> [What to produce] Which lines run from the one containing "In this course, we" to the end of the material below? Retype exactly those, both ends included, and nothing else.

> [Material for the task]
----

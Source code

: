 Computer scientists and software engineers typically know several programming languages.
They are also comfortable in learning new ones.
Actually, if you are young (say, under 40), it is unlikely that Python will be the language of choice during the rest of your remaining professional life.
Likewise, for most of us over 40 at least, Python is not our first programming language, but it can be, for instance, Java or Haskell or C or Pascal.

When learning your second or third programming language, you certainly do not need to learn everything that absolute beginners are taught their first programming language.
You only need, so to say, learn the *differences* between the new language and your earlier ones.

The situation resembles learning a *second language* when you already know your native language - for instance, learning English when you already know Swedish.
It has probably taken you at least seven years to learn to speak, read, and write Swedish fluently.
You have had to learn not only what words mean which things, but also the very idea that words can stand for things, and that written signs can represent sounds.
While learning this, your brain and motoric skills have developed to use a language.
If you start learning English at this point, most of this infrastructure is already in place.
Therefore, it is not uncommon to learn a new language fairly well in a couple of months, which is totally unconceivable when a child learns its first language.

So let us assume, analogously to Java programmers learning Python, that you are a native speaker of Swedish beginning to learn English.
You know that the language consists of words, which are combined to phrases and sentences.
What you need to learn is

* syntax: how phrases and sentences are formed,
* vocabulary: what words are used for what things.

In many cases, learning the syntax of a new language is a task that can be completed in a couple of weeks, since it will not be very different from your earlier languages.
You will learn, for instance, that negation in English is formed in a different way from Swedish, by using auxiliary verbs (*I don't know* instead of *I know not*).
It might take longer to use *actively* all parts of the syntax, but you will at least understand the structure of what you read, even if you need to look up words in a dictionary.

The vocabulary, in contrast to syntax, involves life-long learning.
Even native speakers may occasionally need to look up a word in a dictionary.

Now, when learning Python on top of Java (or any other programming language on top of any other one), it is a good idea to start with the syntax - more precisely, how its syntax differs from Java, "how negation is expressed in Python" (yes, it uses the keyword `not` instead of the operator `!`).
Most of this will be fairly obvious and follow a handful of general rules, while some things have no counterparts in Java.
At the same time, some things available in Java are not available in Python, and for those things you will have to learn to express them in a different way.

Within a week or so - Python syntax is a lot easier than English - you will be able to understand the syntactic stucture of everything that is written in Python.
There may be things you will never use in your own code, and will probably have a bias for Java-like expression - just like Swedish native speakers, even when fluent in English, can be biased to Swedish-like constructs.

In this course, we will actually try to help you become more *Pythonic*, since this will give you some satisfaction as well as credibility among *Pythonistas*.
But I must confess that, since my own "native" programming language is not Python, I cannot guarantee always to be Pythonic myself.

----

> [Expected output]
In this course, we will actually try to help you become more *Pythonic*, since this will give you some satisfaction as well as credibility among *Pythonistas*.
But I must confess that, since my own "native" programming language is not Python, I cannot guarantee always to be Pythonic myself.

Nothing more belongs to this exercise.